From Film Noir: The Encyclopedia

Plot Summary

Belle, born poor and now a music hall dancer, wants to be “a lady.” She is also curious about the identity of the “gentleman” who is secretly dating her friend, Daisy. After she sees him rushing from Daisy’s room, she finds Daisy dead, next to an open bible with a moss rose on it. She tracks down the man, Michael, and makes an unusual proposal. She won’t help the police investigation if she can live like a lady for two weeks at his mansion. As part of her effort to change herself, she drops her stage name, Belle, and returns to her given name, Rose. At Charnleigh Manor, Rose makes Audrey, Michael’s fiancée, jealous. Audrey is killed (bible and moss rose nearby), and Michael is detained. When his mother, Lady Margaret, discovers he has fallen for Rose, she tries to murder her. She is so embittered he grew up apart from her in Canada that she won’t let another woman come between them. Michael gets home in time to save Rose, and they move to Toronto.

Commentary

The longstanding view of film noir as having a male subject, with the female relegated to being an object (obstacle or enigma) in relation to the male, is unlikely to remain dominant. New perspectives about women in film noir will have to emerge, if for no other reason than to assess leading female characters in movies that are now acknowledged as film noirs but once were defined as not film noir.

For example, film noir has been contrasted with “female gothic” (and related but not identical terms like “period film” and “gaslight melodrama”). The prime reason female gothic has been called different from film noir is its focus on a woman instead of a man. Moss Rose suggests one way the inclusion of women’s film noirs (whether set in the gas-lit past or the atomic present) should lead to changes in the traditional description of film noir. From the start and throughout the film until the end, Rose narrates her story. Although the voice-over may generally be male, Moss Rose shows film noir doesn’t preclude, due to any inherent conventions, female control of the story.

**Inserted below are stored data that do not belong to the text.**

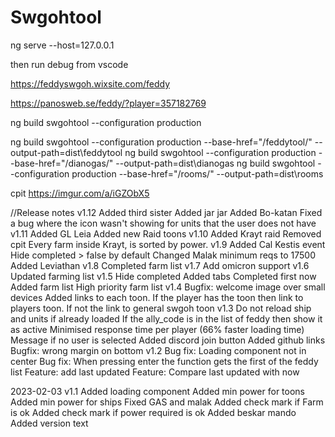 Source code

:# Swgohtool

ng serve --host=127.0.0.1

then run debug from vscode

https://feddyswgoh.wixsite.com/feddy
 
https://panosweb.se/feddy/?player=357182769

ng build swgohtool --configuration production

ng build swgohtool --configuration production --base-href="/feddytool/" --output-path=dist\feddytool
ng build swgohtool --configuration production --base-href="/dianogas/" --output-path=dist\dianogas
ng build swgohtool --configuration production --base-href="/rooms/" --output-path=dist\rooms

cpit
https://imgur.com/a/iGZObX5

//Release notes
v1.12
    Added third sister
    Added jar jar
    Added Bo-katan
    Fixed a bug where the icon wasn't showing for units that the user does not have
v1.11
    Added GL Leia
    Added new Raid toons
v1.10
    Added Krayt raid
    Removed cpit
    Every farm inside Krayt, is sorted by power.
v1.9
    Added Cal Kestis event
    Hide completed > false by default
    Changed Malak minimum reqs to 17500
    Added Leviathan
v1.8
    Completed farm list
v1.7
    Add omicron support
v1.6
    Updated farming list
v1.5
    Hide completed
    Added tabs
    Completed first now
    Added farm list
    High priority farm list
v1.4
    Bugfix: welcome image over small devices
    Added links to each toon. If the player has the toon then link to players toon. If not the link to general swgoh toon
v1.3
    Do not reload ship and units if already loaded
    If the ally_code is in the list of feddy then show it as active
    Minimised response time per player (66% faster loading time)
    Message if no user is selected
    Added discord join button
    Added github links
    Bugfix: wrong margin on bottom
v1.2
    Bug fix: Loading component not in center
    Bug fix: When pressing enter the function gets the first of the feddy list
    Feature: add last updated
    Feature: Compare last updated with now
    

2023-02-03 v1.1
    Added loading component
    Added min power for toons
    Added min power for ships
    Fixed GAS and malak
    Added check mark if Farm is ok
    Added check mark if power required is ok
    Added beskar mando
    Added version text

Yet Rose’s narrative power doesn’t mitigate the overall critique of strong women in Moss Rose. Lady Margaret represents the “momism” that Philip Wylie excoriated in his Generation of Vipers (Farrar & Rinehart, Inc., 1943). Michael’s father took him away from her when he was a child and raised him in Canada. She can neither forget nor forgive this. Every day since she has visited his room, which she has kept just as it was when he left, filled with his boyhood toys.

Momism refers to a mother who suffocates her son by overprotecting him and preventing him from maturing into a man. To keep Michael for herself, Lady Margaret smothers Daisy and tries to smother Rose. Lady Margaret’s outcome is death. Belle’s outcome is Rose.

The change in her name is part and parcel of her transformation from a working woman to a wife. Shorn of the displacements in the story (Edwardian poor girl who wants to learn how to be a lady), Moss Rose is in line with U.S. postwar current events: women exiting jobs they held for the duration and learning the ways of domesticity. Belle is feisty, clever and ambitious. But in realizing her dream of becoming ladylike, her strength in London shifts to weakness at Charnleigh Manor.

When Audrey stops by a village shop, Rose complains, “We’d better be getting back. Lady Margaret said, ‘Not to be late.’” Rose wants to call the servants for help after a tree’s shadow on the windowpane frightens her. Of course she significantly tones down her accent and demeanor. The noir style in Moss Rose parallels what happens to Belle/Rose. The strongest scenes in the style take place on London streets; and the weakest are at the mansion. After Belle becomes Rose, the noir style, like her luminescent personality, tends to vanish.